Saved entries:
((
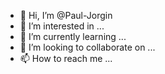 - 👋 Hi, I’m @Paul-Jorgin
- 👀 I’m interested in ...
- 🌱 I’m currently learning ...
- 💞️ I’m looking to collaborate on ...
- 📫 How to reach me ...

<!---
Paul-Jorgin/Paul-Jorgin is a ✨ special ✨ repository because its `README.md` (this file) appears on your GitHub profile.
You can click the Preview link to take a look at your changes.
--->
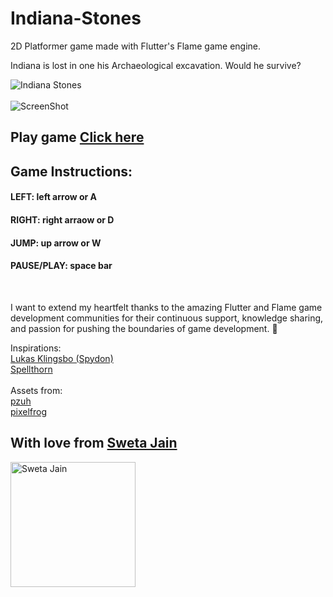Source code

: # Indiana-Stones
2D Platformer game made with Flutter's Flame game engine.

Indiana is lost in one his Archaeological excavation. Would he survive?

![Indiana Stones](https://github.com/SwetaTheBest/Indiana-Stones/assets/30392938/a3ad2ba5-d758-445f-954c-e3d0344cf960)
</br></br>
![ScreenShot](https://github.com/SwetaTheBest/Indiana-Stones/assets/30392938/24928915-a0c0-4a51-81ae-dd195f77d984)


## Play game [Click here](https://swetathebest.github.io/Indiana-Stones/)

## Game Instructions:
#### LEFT: left arrow or A
#### RIGHT: right arraow or D
#### JUMP: up arrow or W
#### PAUSE/PLAY: space bar

</br>

I want to extend my heartfelt thanks to the amazing Flutter and Flame game development communities for their continuous support, knowledge sharing, and passion for pushing the boundaries of game development. 🙌

Inspirations:  </br>
[Lukas Klingsbo (Spydon)](https://github.com/spydon) </br>
[Spellthorn](https://github.com/Spellthorn) </br></br>
Assets from: </br>
[pzuh](https://pzuh.itch.io/) </br>
[pixelfrog](https://twitter.com/PixelFrogStudio)


## With love from  [Sweta Jain](https://stackoverflow.com/users/6921031/sweta-jain)

<img src="https://external-content.duckduckgo.com/iu/?u=https%3A%2F%2Ftse4.mm.bing.net%2Fth%3Fid%3DOIP.SkoKdkU1v02J7ycFl2b2twHaHa%26pid%3DApi&f=1" alt="Sweta Jain" width=200 height=200>
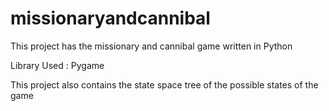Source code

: # missionaryandcannibal
This project has the missionary and cannibal game written in Python

Library Used : Pygame

This project also contains the state space tree of the possible states of the game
))
THE TASK: Repeat exactly, please: transcribe each entry and leave out the pictures.

EXERCISE RESPONSE:
 - 👋 Hi, I’m @Paul-Jorgin
- 👀 I’m interested in ...
- 🌱 I’m currently learning ...
- 💞️ I’m looking to collaborate on ...
- 📫 How to reach me ...

<!---
Paul-Jorgin/Paul-Jorgin is a ✨ special ✨ repository because its `README.md` (this file) appears on your GitHub profile.
You can click the Preview link to take a look at your changes.
--->
Source code

: # Indiana-Stones
2D Platformer game made with Flutter's Flame game engine.

Indiana is lost in one his Archaeological excavation. Would he survive?

![Indiana Stones](https://github.com/SwetaTheBest/Indiana-Stones/assets/30392938/a3ad2ba5-d758-445f-954c-e3d0344cf960)
</br></br>
![ScreenShot](https://github.com/SwetaTheBest/Indiana-Stones/assets/30392938/24928915-a0c0-4a51-81ae-dd195f77d984)


## Play game [Click here](https://swetathebest.github.io/Indiana-Stones/)

## Game Instructions:
#### LEFT: left arrow or A
#### RIGHT: right arraow or D
#### JUMP: up arrow or W
#### PAUSE/PLAY: space bar

</br>

I want to extend my heartfelt thanks to the amazing Flutter and Flame game development communities for their continuous support, knowledge sharing, and passion for pushing the boundaries of game development. 🙌

Inspirations:  </br>
[Lukas Klingsbo (Spydon)](https://github.com/spydon) </br>
[Spellthorn](https://github.com/Spellthorn) </br></br>
Assets from: </br>
[pzuh](https://pzuh.itch.io/) </br>
[pixelfrog](https://twitter.com/PixelFrogStudio)


## With love from  [Sweta Jain](https://stackoverflow.com/users/6921031/sweta-jain)

<img src="https://external-content.duckduckgo.com/iu/?u=https%3A%2F%2Ftse4.mm.bing.net%2Fth%3Fid%3DOIP.SkoKdkU1v02J7ycFl2b2twHaHa%26pid%3DApi&f=1" alt="Sweta Jain" width=200 height=200>
Source code

: # missionaryandcannibal
This project has the missionary and cannibal game written in Python

Library Used : Pygame

This project also contains the state space tree of the possible states of the game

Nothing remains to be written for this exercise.